With MMath student Pranav Subramani and Professor Kamath, Nicholas co-led a project on accelerating DPSGD. His key innovation was explicit vectorization and just-in-time compilation to create a state-of-the-art implementation that was up to 50 times faster than the best alternatives. Nicholas then integrated this implementation in two open-source libraries to make privacy machine learning broadly accessible to both researchers and engineers. 

“I am incredibly impressed by Nic’s abilities, and his contributions to our joint project have been absolutely invaluable,” Professor Kamath said. “A common problem in differentially private machine learning and statistics is the fact that DPSGD is quite slow compared with the non-private version. Nic’s remarkably mature knowledge and experience with machine learning technologies helped lead us to a new framework, JAX, which would serve as a key part of the solution. He was able to suggest many insightful experiments to run. He simultaneously had a very deep understanding of how things worked and was able to explain them to me as well. Nic is a co-first author of our paper titled Enabling Fast Differentially Private SGD via Just-in-Time Compilation and Vectorization, which appeared at the Workshop on Privacy-Preserving Machine Learning at NeurIPS ’20. Since this paper appeared online, several differential privacy researchers have commented how useful and important this result is. I am confident that this finding will make a huge impact in the practice of private machine learning over the next several years.”

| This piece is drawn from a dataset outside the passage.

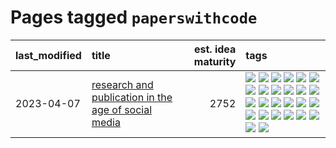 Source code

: # Pages tagged `paperswithcode`

|last_modified|title|est. idea maturity|tags
|:---|:---|---:|:---|
|2023-04-07|[research and publication in the age of social media](../research-and-social.md)|2752|[![](https://img.shields.io/badge/tag-arxiv-11772b)](../tags/arxiv.md) [![](https://img.shields.io/badge/tag-citation-5fba1d)](../tags/citation.md) [![](https://img.shields.io/badge/tag-corrections-587798)](../tags/corrections.md) [![](https://img.shields.io/badge/tag-credit-2c91b4)](../tags/credit.md) [![](https://img.shields.io/badge/tag-curation-d2ea1b)](../tags/curation.md) [![](https://img.shields.io/badge/tag-discoverability-dce8fa)](../tags/discoverability.md) [![](https://img.shields.io/badge/tag-discussion-e9b626)](../tags/discussion.md) [![](https://img.shields.io/badge/tag-feed-82f36e)](../tags/feed.md) [![](https://img.shields.io/badge/tag-git-ac8815)](../tags/git.md) [![](https://img.shields.io/badge/tag-github-161a53)](../tags/github.md) [![](https://img.shields.io/badge/tag-historyofscience-b3194)](../tags/historyofscience.md) [![](https://img.shields.io/badge/tag-mastodon-34720)](../tags/mastodon.md) [![](https://img.shields.io/badge/tag-openreview-db71cb)](../tags/openreview.md) [![](https://img.shields.io/badge/tag-paperswithcode-71e862)](../tags/paperswithcode.md) [![](https://img.shields.io/badge/tag-platform-ad342b)](../tags/platform.md) [![](https://img.shields.io/badge/tag-publication-35b163)](../tags/publication.md) [![](https://img.shields.io/badge/tag-reproducibility-a3a5e9)](../tags/reproducibility.md) [![](https://img.shields.io/badge/tag-research-a682e)](../tags/research.md) [![](https://img.shields.io/badge/tag-retractions-1661bc)](../tags/retractions.md) [![](https://img.shields.io/badge/tag-search-296bb1)](../tags/search.md) [![](https://img.shields.io/badge/tag-socialmedia-606780)](../tags/socialmedia.md) [![](https://img.shields.io/badge/tag-stackoverflow-9a9fc4)](../tags/stackoverflow.md) [![](https://img.shields.io/badge/tag-subscription-82f6b0)](../tags/subscription.md) [![](https://img.shields.io/badge/tag-transparency-35d420)](../tags/transparency.md) [![](https://img.shields.io/badge/tag-twitter-7a169c)](../tags/twitter.md) [![](https://img.shields.io/badge/tag-validation-254eb)](../tags/validation.md)|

In addition to these projects, Nicholas has conducted research on machine learning–driven software analysis with Professor Lin Tan of the Department of Electrical and Computer Engineering, practical second-order optimization algorithms for neural networks with Professor Pascal Poupart of the Cheriton School of Computer Science, and probabilistic modelling with Professor Martin Lysy of the Department of Statistics and Actuarial Science. He has also improved the neural network optimization algorithm library K-FAC at Google Brain, accelerated BERT inference at NVIDIA TensorRT, and developed data-driven models to identify fraud at John Hancock Financial.


Jessie W.H. Zou Memorial Award for Excellence in Undergraduate Research

Cheriton School of Computer Science Professor Ming Li and his family established the Jessie W.H. Zou Memorial Award for Excellence in Undergraduate Research in 2012 in honour of his late wife, Jessie Wenhui Zou.

Jessie was born on August 27, 1968 in Wuhan, China. She received her PhD in physics from Wuhan University when she was 26 years old. She loved the field of finance and continued to pursue her studies and graduated from the University of Waterloo’s statistical finance master’s program in 2000. Upon graduation, she worked at the Bank of Montreal, specializing in risk control management.

The Jessie W.H. Zou Memorial Award for Excellence in Undergraduate Research is valued at $1,000 and is presented annually to an undergraduate student enrolled in his or her final year of any program within the Faculty of Mathematics. Students must have demonstrated excellence in research and have been nominated by a faculty member who has supervised that research. The awardee is chosen by the Faculty of Mathematics Research Advisory Committee, chaired by the Associate Dean, Research.